LensDFF: Language-enhanced Sparse Feature Distillation for Efficient Few-Shot Dexterous Manipulation
This addresses the problem of efficient few-shot dexterous manipulation for advanced robotic systems, representing an incremental improvement over existing methods.
The paper tackles the challenge of learning dexterous manipulation from few-shot demonstrations by proposing LensDFF, which uses language-enhanced sparse feature distillation to enable single-view generalization, achieving competitive grasping performance and outperforming state-of-the-art approaches in simulation and real-world experiments.

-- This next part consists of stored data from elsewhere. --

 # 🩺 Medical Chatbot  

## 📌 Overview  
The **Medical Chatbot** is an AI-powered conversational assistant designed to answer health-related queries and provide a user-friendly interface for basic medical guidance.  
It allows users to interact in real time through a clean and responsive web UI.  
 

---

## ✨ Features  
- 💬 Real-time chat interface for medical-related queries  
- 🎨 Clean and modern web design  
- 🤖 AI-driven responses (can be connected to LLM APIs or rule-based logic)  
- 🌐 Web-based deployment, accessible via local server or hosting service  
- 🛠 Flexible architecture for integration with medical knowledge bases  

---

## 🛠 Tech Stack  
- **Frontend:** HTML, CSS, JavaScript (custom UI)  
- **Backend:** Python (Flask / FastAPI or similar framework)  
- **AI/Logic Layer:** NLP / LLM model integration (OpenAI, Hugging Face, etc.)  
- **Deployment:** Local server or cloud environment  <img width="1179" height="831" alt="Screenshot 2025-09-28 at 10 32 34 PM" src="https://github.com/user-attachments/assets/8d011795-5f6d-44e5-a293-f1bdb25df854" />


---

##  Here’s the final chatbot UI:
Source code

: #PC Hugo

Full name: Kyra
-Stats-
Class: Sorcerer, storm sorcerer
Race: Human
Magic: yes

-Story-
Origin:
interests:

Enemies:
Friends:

Learning dexterous manipulation from few-shot demonstrations is a significant yet challenging problem for advanced, human-like robotic systems. Dense distilled feature fields have addressed this challenge by distilling rich semantic features from 2D visual foundation models into the 3D domain. However, their reliance on neural rendering models such as Neural Radiance Fields (NeRF) or Gaussian Splatting results in high computational costs. In contrast, previous approaches based on sparse feature fields either suffer from inefficiencies due to multi-view dependencies and extensive training or lack sufficient grasp dexterity. To overcome these limitations, we propose Language-ENhanced Sparse Distilled Feature Field (LensDFF), which efficiently distills view-consistent 2D features onto 3D points using our novel language-enhanced feature fusion strategy, thereby enabling single-view few-shot generalization. Based on LensDFF, we further introduce a few-shot dexterous manipulation framework that integrates grasp primitives into the demonstrations to generate stable and highly dexterous grasps. Moreover, we present a real2sim grasp evaluation pipeline for efficient grasp assessment and hyperparameter tuning. Through extensive simulation experiments based on the real2sim pipeline and real-world experiments, our approach achieves competitive grasping performance, outperforming state-of-the-art approaches.